Material provided START

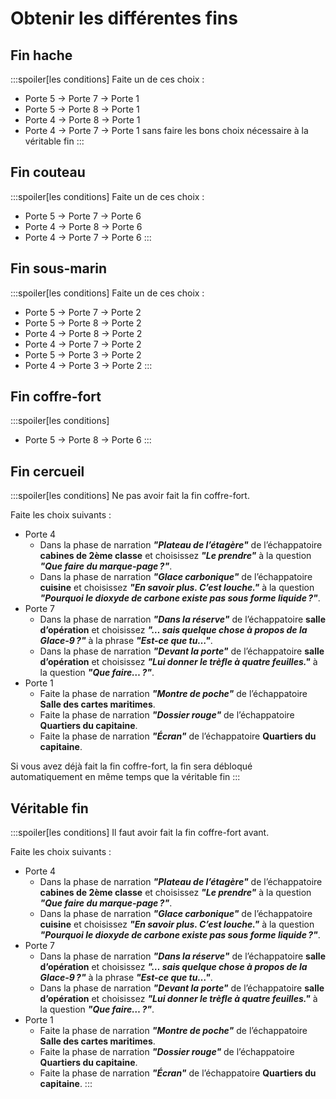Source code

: # Obtenir les différentes fins

## Fin hache

:::spoiler[les conditions]
Faite un de ces choix :

- Porte 5 → Porte 7 → Porte 1
- Porte 5 → Porte 8 → Porte 1
- Porte 4 → Porte 8 → Porte 1
- Porte 4 → Porte 7 → Porte 1 sans faire les bons choix nécessaire à la véritable fin
:::


## Fin couteau

:::spoiler[les conditions]
Faite un de ces choix :

- Porte 5 → Porte 7 → Porte 6
- Porte 4 → Porte 8 → Porte 6
- Porte 4 → Porte 7 → Porte 6
:::

## Fin sous-marin

:::spoiler[les conditions]
Faite un de ces choix :

- Porte 5 → Porte 7 → Porte 2
- Porte 5 → Porte 8 → Porte 2
- Porte 4 → Porte 8 → Porte 2
- Porte 4 → Porte 7 → Porte 2
- Porte 5 → Porte 3 → Porte 2
- Porte 4 → Porte 3 → Porte 2
:::

## Fin coffre-fort

:::spoiler[les conditions]
- Porte 5 → Porte 8 → Porte 6
:::

## Fin cercueil

:::spoiler[les conditions]
Ne pas avoir fait la fin coffre-fort.

Faite les choix suivants :
- Porte 4
    - Dans la phase de narration ***"Plateau de l’étagère"*** de l’échappatoire **cabines de 2ème classe** et choisissez ***"Le prendre"*** à la question ***"Que faire du marque-page ?"***.
    - Dans la phase de narration ***"Glace carbonique"*** de l’échappatoire **cuisine** et choisissez ***"En savoir plus. C’est louche."*** à la question ***"Pourquoi le dioxyde de carbone existe pas sous forme liquide ?"***.
- Porte 7
    - Dans la phase de narration ***"Dans la réserve"*** de l’échappatoire **salle d’opération** et choisissez ***"… sais quelque chose à propos de la Glace-9 ?"*** à la phrase ***"Est-ce que tu…"***.
    - Dans la phase de narration ***"Devant la porte"*** de l’échappatoire **salle d’opération** et choisissez ***"Lui donner le trèfle à quatre feuilles."*** à la question ***"Que faire… ?"***.
- Porte 1
    - Faite la phase de narration ***"Montre de poche"*** de l’échappatoire **Salle des cartes maritimes**.
    - Faite la phase de narration ***"Dossier rouge"*** de l’échappatoire **Quartiers du capitaine**.
    - Faite la phase de narration ***"Écran"*** de l’échappatoire **Quartiers du capitaine**.

Si vous avez déjà fait la fin coffre-fort, la fin sera débloqué automatiquement en même temps que la véritable fin
:::

## Véritable fin

:::spoiler[les conditions]
Il faut avoir fait la fin coffre-fort avant.

Faite les choix suivants :
- Porte 4
    - Dans la phase de narration ***"Plateau de l’étagère"*** de l’échappatoire **cabines de 2ème classe** et choisissez ***"Le prendre"*** à la question ***"Que faire du marque-page ?"***.
    - Dans la phase de narration ***"Glace carbonique"*** de l’échappatoire **cuisine** et choisissez ***"En savoir plus. C’est louche."*** à la question ***"Pourquoi le dioxyde de carbone existe pas sous forme liquide ?"***.
- Porte 7
    - Dans la phase de narration ***"Dans la réserve"*** de l’échappatoire **salle d’opération** et choisissez ***"… sais quelque chose à propos de la Glace-9 ?"*** à la phrase ***"Est-ce que tu…"***.
    - Dans la phase de narration ***"Devant la porte"*** de l’échappatoire **salle d’opération** et choisissez ***"Lui donner le trèfle à quatre feuilles."*** à la question ***"Que faire… ?"***.
- Porte 1
    - Faite la phase de narration ***"Montre de poche"*** de l’échappatoire **Salle des cartes maritimes**.
    - Faite la phase de narration ***"Dossier rouge"*** de l’échappatoire **Quartiers du capitaine**.
    - Faite la phase de narration ***"Écran"*** de l’échappatoire **Quartiers du capitaine**.
:::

Material provided END

__Work instruction__
With the pictures left out, return all the material above exactly.

__Solution to this task__
Source code

: # Obtenir les différentes fins

## Fin hache

:::spoiler[les conditions]
Faite un de ces choix :

- Porte 5 → Porte 7 → Porte 1
- Porte 5 → Porte 8 → Porte 1
- Porte 4 → Porte 8 → Porte 1
- Porte 4 → Porte 7 → Porte 1 sans faire les bons choix nécessaire à la véritable fin
:::


## Fin couteau

:::spoiler[les conditions]
Faite un de ces choix :

- Porte 5 → Porte 7 → Porte 6
- Porte 4 → Porte 8 → Porte 6
- Porte 4 → Porte 7 → Porte 6
:::

## Fin sous-marin

:::spoiler[les conditions]
Faite un de ces choix :

- Porte 5 → Porte 7 → Porte 2
- Porte 5 → Porte 8 → Porte 2
- Porte 4 → Porte 8 → Porte 2
- Porte 4 → Porte 7 → Porte 2
- Porte 5 → Porte 3 → Porte 2
- Porte 4 → Porte 3 → Porte 2
:::

## Fin coffre-fort

:::spoiler[les conditions]
- Porte 5 → Porte 8 → Porte 6
:::

## Fin cercueil

:::spoiler[les conditions]
Ne pas avoir fait la fin coffre-fort.

Faite les choix suivants :
- Porte 4
    - Dans la phase de narration ***"Plateau de l’étagère"*** de l’échappatoire **cabines de 2ème classe** et choisissez ***"Le prendre"*** à la question ***"Que faire du marque-page ?"***.
    - Dans la phase de narration ***"Glace carbonique"*** de l’échappatoire **cuisine** et choisissez ***"En savoir plus. C’est louche."*** à la question ***"Pourquoi le dioxyde de carbone existe pas sous forme liquide ?"***.
- Porte 7
    - Dans la phase de narration ***"Dans la réserve"*** de l’échappatoire **salle d’opération** et choisissez ***"… sais quelque chose à propos de la Glace-9 ?"*** à la phrase ***"Est-ce que tu…"***.
    - Dans la phase de narration ***"Devant la porte"*** de l’échappatoire **salle d’opération** et choisissez ***"Lui donner le trèfle à quatre feuilles."*** à la question ***"Que faire… ?"***.
- Porte 1
    - Faite la phase de narration ***"Montre de poche"*** de l’échappatoire **Salle des cartes maritimes**.
    - Faite la phase de narration ***"Dossier rouge"*** de l’échappatoire **Quartiers du capitaine**.
    - Faite la phase de narration ***"Écran"*** de l’échappatoire **Quartiers du capitaine**.

Si vous avez déjà fait la fin coffre-fort, la fin sera débloqué automatiquement en même temps que la véritable fin
:::

## Véritable fin

:::spoiler[les conditions]
Il faut avoir fait la fin coffre-fort avant.

Faite les choix suivants :
- Porte 4
    - Dans la phase de narration ***"Plateau de l’étagère"*** de l’échappatoire **cabines de 2ème classe** et choisissez ***"Le prendre"*** à la question ***"Que faire du marque-page ?"***.
    - Dans la phase de narration ***"Glace carbonique"*** de l’échappatoire **cuisine** et choisissez ***"En savoir plus. C’est louche."*** à la question ***"Pourquoi le dioxyde de carbone existe pas sous forme liquide ?"***.
- Porte 7
    - Dans la phase de narration ***"Dans la réserve"*** de l’échappatoire **salle d’opération** et choisissez ***"… sais quelque chose à propos de la Glace-9 ?"*** à la phrase ***"Est-ce que tu…"***.
    - Dans la phase de narration ***"Devant la porte"*** de l’échappatoire **salle d’opération** et choisissez ***"Lui donner le trèfle à quatre feuilles."*** à la question ***"Que faire… ?"***.
- Porte 1
    - Faite la phase de narration ***"Montre de poche"*** de l’échappatoire **Salle des cartes maritimes**.
    - Faite la phase de narration ***"Dossier rouge"*** de l’échappatoire **Quartiers du capitaine**.
    - Faite la phase de narration ***"Écran"*** de l’échappatoire **Quartiers du capitaine**.
:::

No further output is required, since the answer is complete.